As I hear kids singing the Oscar winning song of the 2014 Disney movie, I wonder about what one needs to let go in order to manage and deal with the cold ghosts that haunt when one relates to one's siblings. Frozen is a story about sisters, but not only about the desired portrays of love, cooperation and support. It actually goes deeper. It is about the ways in which one has to face and come to terms with the ambivalence, pain, and possibly hate in order to have access and build a compassionate and collaborative relationship with a sibling. Sibling relationships are complex, and Elsa's character shows us how. As she struggles to manage her own magic, she ends up hurting her younger sister, which leads to her heart being frozen by fear. Fear of her own destructive powers, the ones she can't control and that get triggered when she is overwhelmed by anger and disappointment. She withdraws to protect herself and her sister from her rage, only to have to face it anyways later in her life.

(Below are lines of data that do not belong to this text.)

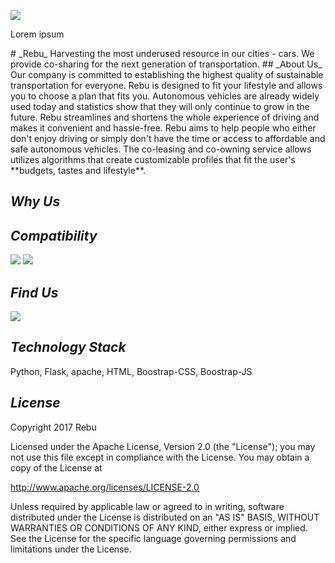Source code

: ![](https://github.com/Vanessalb/Rebu/blob/master/Rebu%20Cover.jpg?raw=true)

<p align="justify">
  Lorem ipsum
</p> # _Rebu_ 
Harvesting the most underused resource in our cities - cars. We provide co-sharing for the next generation of transportation. 
## _About Us_ 
Our company is committed to establishing the highest quality of sustainable transportation for everyone. Rebu is designed to fit your lifestyle and allows you to choose a plan that fits you. Autonomous vehicles are already widely used today and statistics show that they will only continue to grow in the future. Rebu streamlines and shortens the whole experience of driving and makes it convenient and hassle-free. Rebu aims to help people who either don't enjoy driving or simply don't have the time or access to affordable and safe autonomous vehicles. The co-leasing and co-owning service allows utilizes algorithms  that create customizable profiles that fit  the user's **budgets, tastes and lifestyle**. 

## _Why Us_ 



## _Compatibility_ 
<a href="https://www.apple.com/itunes/"><img src="https://github.com/Vanessalb/Rebu/blob/master/apple-logo-small.png?raw=true"></a> <a href="https://www.microsoft.com/en-US/store/apps/windows"><img src="https://github.com/Vanessalb/Rebu/blob/master/googleplay150.png?raw=true"></a>


## _Find Us_ 
<a href="http://www.twitter.com/RebU_CoSharing"><img src="https://abs.twimg.com/icons/apple-touch-icon-192x192.png"></a>
## _Technology Stack_
Python, Flask, apache, HTML, Boostrap-CSS, Boostrap-JS 

## _License_
Copyright 2017 Rebu

Licensed under the Apache License, Version 2.0 (the "License");
you may not use this file except in compliance with the License.
You may obtain a copy of the License at

 http://www.apache.org/licenses/LICENSE-2.0

Unless required by applicable law or agreed to in writing, software
distributed under the License is distributed on an "AS IS" BASIS,
WITHOUT WARRANTIES OR CONDITIONS OF ANY KIND, either express or implied.
See the License for the specific language governing permissions and
limitations under the License.
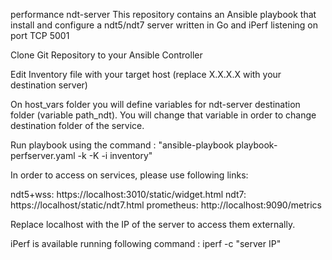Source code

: performance ndt-server
This repository contains an Ansible playbook that install and configure a ndt5/ndt7 server written in Go and iPerf listening on port TCP 5001

Clone Git Repository to your Ansible Controller

Edit Inventory file with your target host (replace X.X.X.X with your destination server)

On host_vars folder you will define variables for ndt-server destination folder (variable path_ndt). You will change that variable in order to change destination folder of the service.

Run playbook using the command : "ansible-playbook playbook-perfserver.yaml -k -K -i inventory"

In order to access on services, please use following links:

ndt5+wss: https://localhost:3010/static/widget.html
ndt7: https://localhost/static/ndt7.html
prometheus: http://localhost:9090/metrics

Replace localhost with the IP of the server to access them externally.

iPerf is available running following command : iperf -c "server IP"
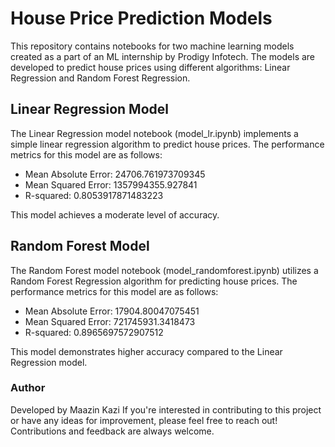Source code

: # House Price Prediction Models
This repository contains notebooks for two machine learning models created as a part of an ML internship by Prodigy Infotech. The models are developed to predict house prices using different algorithms: Linear Regression and Random Forest Regression.
## Linear Regression Model
The Linear Regression model notebook (model_lr.ipynb) implements a simple linear regression algorithm to predict house prices. The performance metrics for this model are as follows:
    <ul>
        <li>Mean Absolute Error: 24706.761973709345</li>
        <li>Mean Squared Error: 1357994355.927841</li>
        <li>R-squared: 0.8053917871483223</li>
    </ul>
This model achieves a moderate level of accuracy.
## Random Forest Model
The Random Forest model notebook (model_randomforest.ipynb) utilizes a Random Forest Regression algorithm for predicting house prices. The performance metrics for this model are as follows:
    <ul>
        <li>Mean Absolute Error: 17904.80047075451</li>
        <li>Mean Squared Error: 721745931.3418473</li>
        <li>R-squared: 0.8965697572907512</li>
    </ul>
This model demonstrates higher accuracy compared to the Linear Regression model.
### Author
Developed by Maazin Kazi
If you're interested in contributing to this project or have any ideas for improvement, please feel free to reach out! Contributions and feedback are always welcome.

As for Anna, she is left with her longing and feeling of exclusion, growing up with a sense of being left out.

 

It makes me think about when a new baby arrives and the now 'big' sibling has to adapt, adjust, transition into sharing the space and the parents. Both exciting and extremely irritating, this new presence may gradually be experienced as an impingement. A lot is said about sibling rivalry and jealousy, and usually parents get stuck in how to promote and nurture a healthy relationship among their kids. It is somewhat disruptive to the family structure to contain and make sense of the kids' struggles with their own mixed feelings. Sometimes, parents can only acknowledge the loving and exciting experience of siblinghood, and have a difficult time recognizing and talking about its darkest sides. Denied of the possibility of integrating her ambivalent feelings, the big children, as Elsa, struggle to control their dark magic, which grows inside and becomes stronger. Kept behind doors, a secret grudge leads to uncontrollable spells of cold weather. Our Elsa-kids retreat and hide, as they are afraid of the power of their unspeakable feelings.

 

As the film evolves, we realize that only an act of true love can save Anna's life, after Elsa's frozen heart freezes also her sister's. Anna saves Elsa, who saves Anna with her tears of regret, and they come to realize there is space to Summer when the cold and dark winter of secret grudges can be seeing. The film ends when Elsa realizes that her frozen heart could be cured with love, which makes her magic under control. Is it then that love is the answer?

 

It seems like love is only possible when the mixed feelings and ambivalence of their relationship is finally faced. As Anna tries to deal with feeling disconnected, she reaches out and finally finds Elsa, without actually realizing that their broken relationship is what could cure her. As for Elsa, it is in her encountering her fears as she leaves the castle and let the cold take over. As she faces it, she is able to gradually find warmth. This is how Anna is not a threat anymore, and they can finally re-connect. Grudges and secrets are the real threats to healthy relationships, and all the ways in which we try to avoid our dark feelings makes us feel disconnected and lonely. They only become stronger, more powerful and out of control.

 

A lot for parents to think about in how to promote and facilitate good-enough sibling relationships. As Elsa can't hold it in anymore, she gets in touch with her own truth and begins a process of opening doors for a new world, in which she finds love in her sorrow and is able to keep a snowman alive in the Summer. Nice lesson for us, parents, on how to allow the space for our kids to let it go and come to terms with their own fears and struggles in order to find a way to feel connected with each other.